Title: The Center of Everything
Author: Linda UrbanPublisher: HMH Books for Young Readers, 2013
211 pp.
Ages: 9-12
There is a group on Goodreads that discusses Newbery potential books on a monthly basis. I coerced a couple of my co-workers in to reading the same books they have suggested and having a mini lunch time book club to discuss them. The Center of Everything was June's book to read and discuss. So far of the books I've read with Newbery potential, this one is my favorite. It was a very quick read, I read it on the couch in between fever induced naps, and it took less than two hours.
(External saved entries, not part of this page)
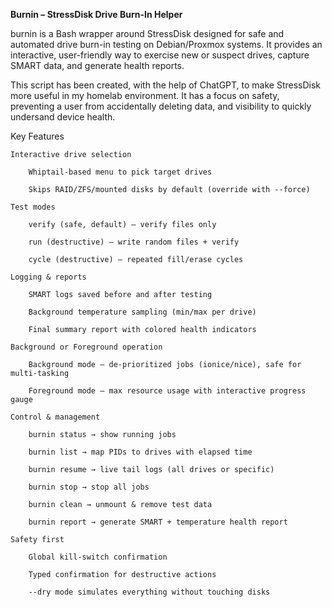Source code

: **Burnin – StressDisk Drive Burn-In Helper**

burnin is a Bash wrapper around StressDisk designed for safe and automated drive burn-in testing on Debian/Proxmox systems. It provides an interactive, user-friendly way to exercise new or suspect drives, capture SMART data, and generate health reports.

This script has been created, with the help of ChatGPT, to make StressDisk more useful in my homelab environment. It has a focus on safety, preventing a user from accidentally deleting data, and visibility to quickly undersand device health. 

Key Features

    Interactive drive selection

        Whiptail-based menu to pick target drives

        Skips RAID/ZFS/mounted disks by default (override with --force)

    Test modes

        verify (safe, default) – verify files only

        run (destructive) – write random files + verify

        cycle (destructive) – repeated fill/erase cycles

    Logging & reports

        SMART logs saved before and after testing

        Background temperature sampling (min/max per drive)

        Final summary report with colored health indicators

    Background or Foreground operation

        Background mode – de-prioritized jobs (ionice/nice), safe for multi-tasking

        Foreground mode – max resource usage with interactive progress gauge

    Control & management

        burnin status → show running jobs

        burnin list → map PIDs to drives with elapsed time

        burnin resume → live tail logs (all drives or specific)

        burnin stop → stop all jobs

        burnin clean → unmount & remove test data

        burnin report → generate SMART + temperature health report

    Safety first

        Global kill-switch confirmation

        Typed confirmation for destructive actions

        --dry mode simulates everything without touching disks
The story follows Ruby Pepperdine as she prepares to read her Bunning Day speech atop a float in her city's annual parade celebration of doughnuts. The story weaves back and forth between her present nerves, waiting on the sidewalk for the floats to pass before she steps on her float to read, while also taking us back the past few months to explain how she came to be there. This was a great realistic fiction story for middle grade students that deals with a loss of a grandparent, trying to rectify friendships and relationships and just trying to understand life by figuring out the center of everything. While I'm unsure if this is actually a Newbery contender (my guess is no) it's still a must read for children ages 9-12.
My rating: 4 stars.
Goodreads summary:
For Ruby Pepperdine, the “center of everything” is on the rooftop of Pepperdine Motors in her donut-obsessed town of Bunning, New Hampshire, stargazing from the circle of her grandmother Gigi’s hug. That’s how everything is supposed to be—until Ruby messes up and things spin out of control. But she has one last hope. It all depends on what happens on Bunning Day, when the entire town will hear Ruby read her winning essay. And it depends on her twelfth birthday wish—unless she messes that up too. Can Ruby’s wish set everything straight in her topsy-turvy world?